Padua is located not far from the lagoons on the Adriatic Sea. The river Bacchiglione runs through its centre and feeds several canals. The most important and picturesque canal is called the Piovego. During the summer months it is possible to visit the canals by means of small boats.
The first walls around the city were constructed by the Romans, but at various times during the middle ages more were added.
The city’s university is the second oldest one (after Bologna) of the country and a tourist attraction in itself. Highlights are the Anatomical Theatre in the Palazzo Bo and the 20th century Palazzo Liviano. Its Botanical Garden was founded in 1545. Its astronomical observatory is called Specola.
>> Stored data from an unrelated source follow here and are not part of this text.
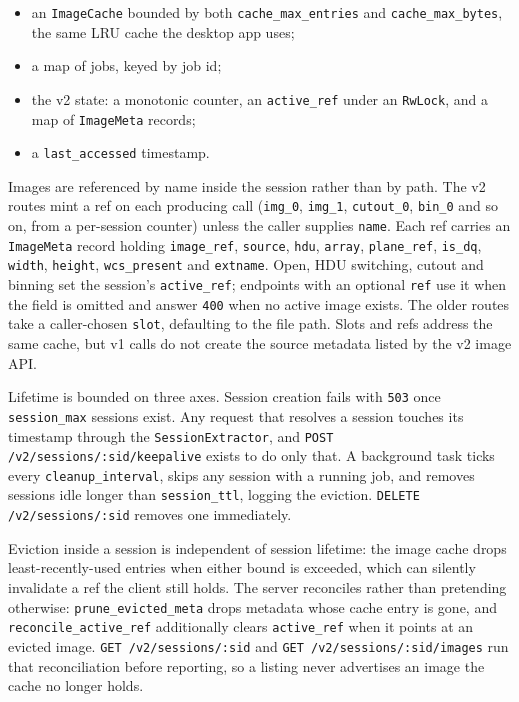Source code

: \documentclass[11pt,a4paper]{article}
\newcommand{\code}[1]{\texttt{\small #1}}
\begin{document}
    \begin{itemize}[nosep]
        \item an \code{ImageCache} bounded by both \code{cache\_max\_entries} and \code{cache\_max\_bytes}, the same LRU cache the desktop app uses;
        \item a map of jobs, keyed by job id;
        \item the v2 state: a monotonic counter, an \code{active\_ref} under an \code{RwLock}, and a map of \code{ImageMeta} records;
        \item a \code{last\_accessed} timestamp.
    \end{itemize}

    Images are referenced by name inside the session rather than by path. The v2 routes mint a ref on each producing call (\code{img\_0}, \code{img\_1}, \code{cutout\_0}, \code{bin\_0} and so on, from a per-session counter) unless the caller supplies \code{name}. Each ref carries an \code{ImageMeta} record holding \code{image\_ref}, \code{source}, \code{hdu}, \code{array}, \code{plane\_ref}, \code{is\_dq}, \code{width}, \code{height}, \code{wcs\_present} and \code{extname}. Open, HDU switching, cutout and binning set the session's \code{active\_ref}; endpoints with an optional \code{ref} use it when the field is omitted and answer \code{400} when no active image exists. The older routes take a caller-chosen \code{slot}, defaulting to the file path. Slots and refs address the same cache, but v1 calls do not create the source metadata listed by the v2 image API.

    Lifetime is bounded on three axes. Session creation fails with \code{503} once \code{session\_max} sessions exist. Any request that resolves a session touches its timestamp through the \code{SessionExtractor}, and \code{POST /v2/sessions/:sid/keepalive} exists to do only that. A background task ticks every \code{cleanup\_interval}, skips any session with a running job, and removes sessions idle longer than \code{session\_ttl}, logging the eviction. \code{DELETE /v2/sessions/:sid} removes one immediately.

    Eviction inside a session is independent of session lifetime: the image cache drops least-recently-used entries when either bound is exceeded, which can silently invalidate a ref the client still holds. The server reconciles rather than pretending otherwise: \code{prune\_evicted\_meta} drops metadata whose cache entry is gone, and \code{reconcile\_active\_ref} additionally clears \code{active\_ref} when it points at an evicted image. \code{GET /v2/sessions/:sid} and \code{GET /v2/sessions/:sid/images} run that reconciliation before reporting, so a listing never advertises an image the cache no longer holds.
\end{document}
The second important landmark in Padua is the Basilica di Sant’Antonio di Padova, simply called Basilica del Santo by the locals. A highlight in this church is Donatello’s high altar. Donatello was also responsible for the Gattamelata statue in the Piazza del Santo. The San Giorgio Oratorium and the Scoletta del Santo are other sights facing this square.
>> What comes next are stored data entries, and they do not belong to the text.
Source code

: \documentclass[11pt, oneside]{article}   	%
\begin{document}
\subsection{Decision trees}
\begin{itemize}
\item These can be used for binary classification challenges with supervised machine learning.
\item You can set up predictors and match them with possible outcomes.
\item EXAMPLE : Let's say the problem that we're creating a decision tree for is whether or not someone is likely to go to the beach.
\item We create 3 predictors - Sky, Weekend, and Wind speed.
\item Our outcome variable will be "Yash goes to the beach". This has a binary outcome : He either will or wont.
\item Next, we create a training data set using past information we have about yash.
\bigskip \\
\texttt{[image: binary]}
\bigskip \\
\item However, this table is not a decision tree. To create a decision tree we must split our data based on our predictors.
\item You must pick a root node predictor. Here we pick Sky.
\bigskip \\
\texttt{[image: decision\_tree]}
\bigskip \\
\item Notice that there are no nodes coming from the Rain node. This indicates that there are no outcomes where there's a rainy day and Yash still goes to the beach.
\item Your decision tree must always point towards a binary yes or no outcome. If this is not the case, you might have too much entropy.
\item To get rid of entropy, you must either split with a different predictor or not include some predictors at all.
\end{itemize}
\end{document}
In the area around the Duomo (“Cathedral”) other religious buildings such as the Baptistery and the Palazzo Vescovile can be seen.
The San Gaetano Church has many works of art by local masters.
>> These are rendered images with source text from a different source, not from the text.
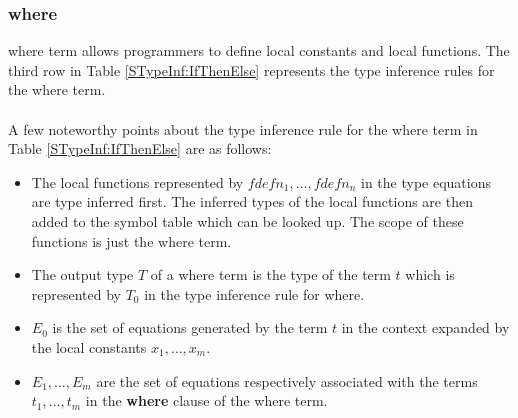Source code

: \documentclass[11pt]{article}
\begin{document}
\subsubsection {where}
{\sf where} term allows programmers to define local constants and local functions. The third row in Table \ref {STypeInf:IfThenElse} represents the type inference rules for the {\sf where} term.
~~\\~~\\ 
A few noteworthy points about the type inference rule for the {\sf where} term in Table \ref {STypeInf:IfThenElse} are as follows:
\begin{itemize}
  \item The local functions represented by ${fdefn_1,\ldots,fdefn_n}$ in the type equations are type inferred first. The inferred types of the local functions are then added to the symbol table which can be looked up. The scope of these functions is just the {\sf where} term.
  \item The output type ${T}$ of a {\sf where} term is the type of the term ${t}$ which is represented by ${T_0}$ in the type inference rule for {\sf where}.
  \item ${E_0}$ is the set of equations generated by the term ${t}$ in the context expanded by the local constants ${x_1,\ldots,x_m}$.
  \item ${E_1,\ldots,E_m}$ are the set of equations respectively associated with the terms ${t_1,\ldots,t_m}$ in the {\bf where} clause of the {\sf where} term.
\end{itemize}
\end{document}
Padua’s main square is the Prato della Valle, which is the biggest square of the country. The center of the square is an island called the Isola Memmia, which is surrounded by a number of canals. One side of the square is taken up by the enormous Santa Giustina Abbey, with its eight domes.
Other interesting squares are the Piazza delle Erbe, the Piazza della Frutta and the Piazza dei Signori.
The old town is characterized by long, low porticoes, which, if laid end to end, would have a length of around 12km.
Giotto’s 38 frescoes in the Scrovegni Chapel and the Ovetari Chapel in the Eremitani Church, which was decorated by Mantegna, are considered highlights.
In the 15th century Padua became an important Renaissance centre in northern Italy.
The Palace of Reason (thirteenth century) is one of the most famous buildings.
The interior of the Scoletta next to the Basilica del Carmine is completely frescoed.
Shopping and Entertainment
The Caffè Pedrocchi is a famous meeting place. It is now the seat of the Museo del Risorgimento.
The more trendy shops with antiques and vintage clothing are found in the alleys of the Ghetto, together with small osterie and more refined restaurants. In the University district and the area around the Santo there are many bookstores, both modern and antique.
During the summer months, the youth and student entertainment expands to include the Prato della Valle.
Of particular importance is the trade fair complex (Fiera di Padua).